Tableau's strength since its founding in 2003 has been ease of use. The company's core product is a desktop data visualization tool that has had a habit of spreading wherever it shows up. In some cases, particularly in the early days, it was a shadow IT phenomenon. Central IT and BI control freaks didn't always appreciate the requests for data access and non-BI-team-sanctioned data insights.

These days the business-side thirst for hands-on data analysis and insight trumps command-and-control-style IT and BI, and Tableau is often a company standard, complemented by Tableau Server or Tableau Online (cloud-based) deployments for centralized publishing and sharing of analyses. So Tableau's focus on ease of use for the individual has paid off, and the tradition continues with Tableau 9.0

[How much are you enabling end-users? Read Data Analyst: Does Everybody Need To Be One?]

The long list of user-oriented improvements in 9.0 leads with new data-prep and predictive-analytics capabilities, as well as performance enhancements that greatly reduce query times, according to Tableau.

As for those data-prep features, don't think about centralized data sources and enterprise-data cleansing. Tableau 9.0 promises desktop-level, hands-on data-wrangling without having to switch to another tool. Tableau 9.0 introduces a data interpreter that helps users connect related spreadsheets automatically by removing headers, footers, and empty rows. A new pivot feature lets you select and combine columns (such as years or months) without coding. You can also split data, such as VIN numbers or email addresses, into columns for each component, separating IDs from domain names, for example.

Tableau acknowledges that many data problems are about centralized sources, but it leaves those problems to specialized partners such as Alteryx, Informatica, Trifacta, and Paxata.

In another consistency with easy-of-use principles, you won't need a PhD to manage new Tableau 9.0 trending, forecasting, and predictive analytics capabilities. These analyses are triggered by dragging and dropping dimensions of data (such as product sales) onto an analytics pane. As you move from simple trending to more advanced prediction, the software taps into 20 different modeling approaches that run in the background, and it automatically picks what it considers the right approach.
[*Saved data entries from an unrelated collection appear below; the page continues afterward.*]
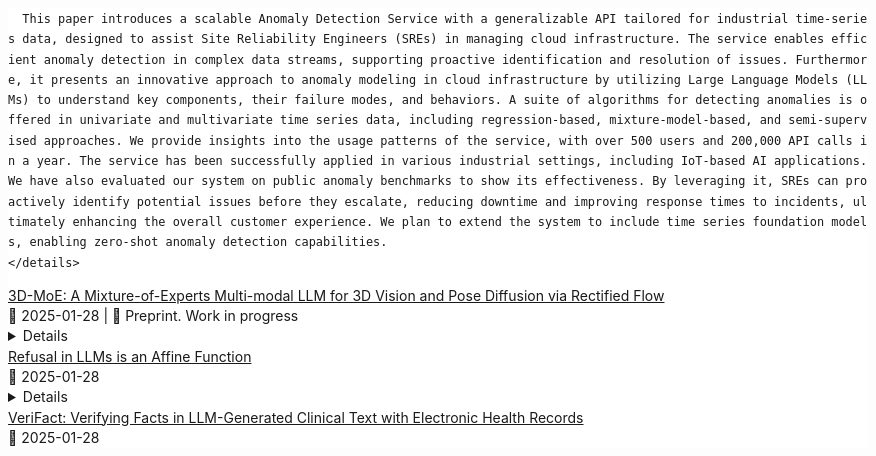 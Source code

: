       This paper introduces a scalable Anomaly Detection Service with a generalizable API tailored for industrial time-series data, designed to assist Site Reliability Engineers (SREs) in managing cloud infrastructure. The service enables efficient anomaly detection in complex data streams, supporting proactive identification and resolution of issues. Furthermore, it presents an innovative approach to anomaly modeling in cloud infrastructure by utilizing Large Language Models (LLMs) to understand key components, their failure modes, and behaviors. A suite of algorithms for detecting anomalies is offered in univariate and multivariate time series data, including regression-based, mixture-model-based, and semi-supervised approaches. We provide insights into the usage patterns of the service, with over 500 users and 200,000 API calls in a year. The service has been successfully applied in various industrial settings, including IoT-based AI applications. We have also evaluated our system on public anomaly benchmarks to show its effectiveness. By leveraging it, SREs can proactively identify potential issues before they escalate, reducing downtime and improving response times to incidents, ultimately enhancing the overall customer experience. We plan to extend the system to include time series foundation models, enabling zero-shot anomaly detection capabilities.
    </details>
</div>
<div class="paper-card">
    <div class="paper-title"><a href="http://arxiv.org/abs/2501.16698v1">3D-MoE: A Mixture-of-Experts Multi-modal LLM for 3D Vision and Pose Diffusion via Rectified Flow</a></div>
    <div class="paper-meta">
      📅 2025-01-28
      | 💬 Preprint. Work in progress
    </div>
    <details class="paper-abstract">
      3D vision and spatial reasoning have long been recognized as preferable for accurately perceiving our three-dimensional world, especially when compared with traditional visual reasoning based on 2D images. Due to the difficulties in collecting high-quality 3D data, research in this area has only recently gained momentum. With the advent of powerful large language models (LLMs), multi-modal LLMs for 3D vision have been developed over the past few years. However, most of these models focus primarily on the vision encoder for 3D data. In this paper, we propose converting existing densely activated LLMs into mixture-of-experts (MoE) models, which have proven effective for multi-modal data processing. In addition to leveraging these models' instruction-following capabilities, we further enable embodied task planning by attaching a diffusion head, Pose-DiT, that employs a novel rectified flow diffusion scheduler. Experimental results on 3D question answering and task-planning tasks demonstrate that our 3D-MoE framework achieves improved performance with fewer activated parameters.
    </details>
</div>
<div class="paper-card">
    <div class="paper-title"><a href="http://arxiv.org/abs/2411.09003v3">Refusal in LLMs is an Affine Function</a></div>
    <div class="paper-meta">
      📅 2025-01-28
    </div>
    <details class="paper-abstract">
      We propose affine concept editing (ACE) as an approach for steering language models' behavior by intervening directly in activations. We begin with an affine decomposition of model activation vectors and show that prior methods for steering model behavior correspond to subsets of terms of this decomposition. We then provide a derivation of ACE and use it to control refusal behavior on ten different models, including Llama 3 70B. ACE combines affine subspace projection and activation addition to reliably control the model's refusal responses across prompt types. We evaluate the results using LLM-based scoring on a collection of harmful and harmless prompts. Our experiments demonstrate that ACE consistently achieves more precise control over model behavior than existing methods and generalizes to models where directional ablation via affine subspace projection alone produces incoherent outputs. Code for reproducing our results is available at https://github.com/EleutherAI/steering-llama3 .
    </details>
</div>
<div class="paper-card">
    <div class="paper-title"><a href="http://arxiv.org/abs/2501.16672v1">VeriFact: Verifying Facts in LLM-Generated Clinical Text with Electronic Health Records</a></div>
    <div class="paper-meta">
      📅 2025-01-28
If you're an advanced analytics expert and know what you're doing, you can select the modeling approach you want, or even import an R-language-based algorithm. If you're like most users, you'll leave it to the tool to choose best-fit algorithms and modeling approaches based on the data you choose for the analysis.

Tableau 9.0 is speedier, thanks to better use of parallel and vector processing capabilities that are built into chips, and it applies to the vendor's desktop, server, and online software. As a result, queries that were previously handled in a serial way that took, say, 10 seconds, will now be processed in 2 to 3 seconds, according to Tableau. The vendor says a beta customer who had a particularly complex dashboard with many embedded queries saw response time drop from one minute down to 7 seconds, which is certainly more within the realm of consumer-grade performance expectations.

Other user-oriented upgrades in Tableau 9.0 include:

Type-in calculations. Similar to the simple calculations you can do in Excel, this feature lets you add, subtract, and apply other math functions to columns -- so you can reveal profits by subtracting cost from sales, for example.

Level-of-detail expressions. This feature lets you quickly apply queries at different levels of aggregation. For example, you could apply a calculation you set up for one state to a particular region of that state or to multiple states that make up a region of a country.

Improved mapping. Map-based analysis is said to be faster and more responsive in 9.0, but users also get the ability to lasso free-form shapes for precise selection, rather than just zooming in with a circular magnifying glass tool. Users can also just search by geography, entering zip codes or city, county, state, and country names.

Tableau Server and Tableau Online (which is a hosted service based on Tableau Server) have a new look and feel, according to the company, giving those administrators better search capabilities and a much more visual way to manage users and user-access permissions. The visual approach gives admins a clearer, role-based understanding of why certain users have certain permissions.

This is pretty basic stuff where administration is concerned and not the kind of "governance" capabilities big BI incumbents point to, contrasting their data-cleansing, data-integration, and layered data-, report-, and dashboard-access controls against what Tableau has to offer.

Tableau isn't playing an imitation game. Rather, it's sticking to what it does best: making data analysis easy and broadly accessible. Now a few of the giants, including IBM and Microsoft, are following in Tableau's path, introducing "freemium" services (Watson Analytics and Power BI) with a focus on ease-of-use and data visualization. Only time will tell if these fairly recent, cloud-based services will put a crimp in Tableau's steady, double-digit annual growth of recent years.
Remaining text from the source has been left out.